═════ MATERIAL FOR THIS TASK ═════

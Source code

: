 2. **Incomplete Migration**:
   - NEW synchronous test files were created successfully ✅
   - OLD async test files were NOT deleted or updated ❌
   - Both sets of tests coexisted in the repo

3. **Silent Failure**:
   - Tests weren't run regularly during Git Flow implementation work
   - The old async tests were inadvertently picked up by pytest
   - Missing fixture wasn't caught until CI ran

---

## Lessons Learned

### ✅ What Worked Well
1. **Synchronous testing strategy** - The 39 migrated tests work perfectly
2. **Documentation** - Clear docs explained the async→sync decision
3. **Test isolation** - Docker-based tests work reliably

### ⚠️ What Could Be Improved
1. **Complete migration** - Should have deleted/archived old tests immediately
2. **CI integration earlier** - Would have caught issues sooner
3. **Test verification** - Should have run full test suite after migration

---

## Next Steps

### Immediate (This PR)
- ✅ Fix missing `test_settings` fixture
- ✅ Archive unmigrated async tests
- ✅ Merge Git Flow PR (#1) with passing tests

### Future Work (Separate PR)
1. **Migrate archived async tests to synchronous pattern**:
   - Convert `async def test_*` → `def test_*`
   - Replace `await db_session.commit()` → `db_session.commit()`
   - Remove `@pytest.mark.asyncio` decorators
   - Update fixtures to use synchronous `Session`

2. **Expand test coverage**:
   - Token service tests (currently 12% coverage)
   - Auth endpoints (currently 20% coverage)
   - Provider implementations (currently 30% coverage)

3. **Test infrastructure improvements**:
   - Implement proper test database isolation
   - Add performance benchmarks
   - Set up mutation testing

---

═════

WORK REQUEST: Show the lines above that have the word "currently".

EXERCISE OUTPUT:
   - Token service tests (currently 12% coverage)
   - Auth endpoints (currently 20% coverage)
   - Provider implementations (currently 30% coverage)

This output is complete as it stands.